The hospitals in New York are overrun with coronavirus infections and emergency rooms are trying to minimize the number of difficult arrivals. “It almost seems like it’s never stopping, people keep coming and coming and coming and there’s just no space to put them,” said ER Dr. Darien Sutton.
City officials have released stark new guidance to equally overworked ambulance crews, effective immediately, if they can’t resuscitate a patient in the field, they must withhold CPR and declare the person dead.
They can no longer continue to the hospital. “These orders are binding and the FDNY will devise a plan for implementation,” said Deputy Fire Commissioner Frank Dwyer. The new approach shows how stretched thin EMS and hospitals are.

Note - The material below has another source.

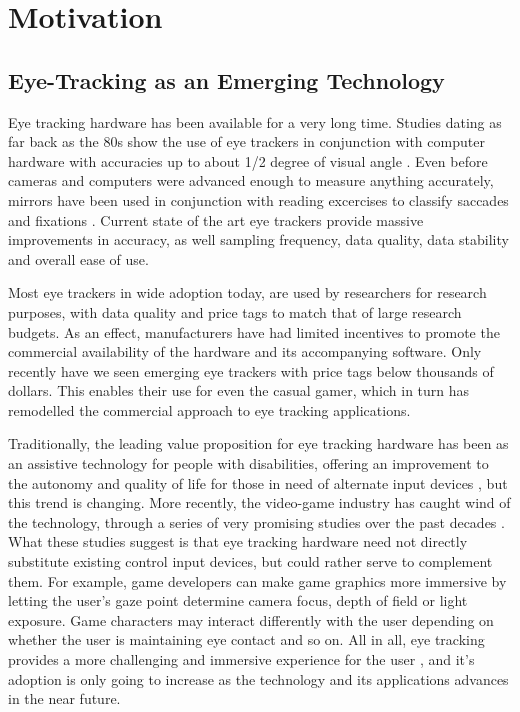 \section{Motivation} \label{sec:intro/motivation}

\subsection{Eye-Tracking as an Emerging Technology}

Eye tracking hardware has been available for a very long time. Studies dating as far back as the 80s show the use of eye trackers in conjunction with computer hardware with accuracies up to about 1/2 degree of visual angle \cite{colin1986}. Even before cameras and computers were advanced enough to measure anything accurately, mirrors have been used in conjunction with reading excercises to classify saccades and fixations \cite{vanGog2013}. Current state of the art eye trackers provide massive improvements in accuracy, as well sampling frequency, data quality, data stability and overall ease of use.

Most eye trackers in wide adoption today, are used by researchers for research purposes, with data quality and price tags to match that of large research budgets. As an effect, manufacturers have had limited incentives to promote the commercial availability of the hardware and its accompanying software. Only recently have we seen emerging eye trackers with price tags below thousands of dollars. This enables their use for even the casual gamer, which in turn has remodelled the commercial approach to eye tracking applications.

Traditionally, the leading value proposition for eye tracking hardware has been as an assistive technology for people with disabilities, offering an improvement to the autonomy and quality of life for those in need of alternate input devices \cite{barry1994, corno2002}, but this trend is changing. More recently, the video-game industry has caught wind of the technology, through a series of very promising studies over the past decades \cite{leyba2004, smith2006, tobii2017}. What these studies suggest is that eye tracking hardware need not directly substitute existing control input devices, but could rather serve to complement them. For example, game developers can make game graphics more immersive by letting the user's gaze point determine camera focus, depth of field or light exposure. Game characters may interact differently with the user depending on whether the user is maintaining eye contact and so on. All in all, eye tracking provides a more challenging and immersive experience for the user \cite{antunes2018}, and it's adoption is only going to increase as the technology and its applications advances in the near future.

“When you’re doing the CPR, you’re pushing really hard on the patient’s chest and they’re expelling some air in the process as well, so if they are COVID patients, they’ll be spreading it all around,” said Dr. Vinayak Kumar with the Mayo Clinic. “This is the risk-benefit math you have to take into account.”
The orders to stop CPR in the field is shocking to veteran doctors who are used to doing whatever it takes to save a life.
“As a doctor in New York and as a New Yorker, I have family that live here, and when I hear things like that I obviously get afraid, fearful for the livelihood of my family,” Sutton said. “It is terrifying, it is really terrifying.”
The new guidance only applies to cardiac arrest patients 18 years or older.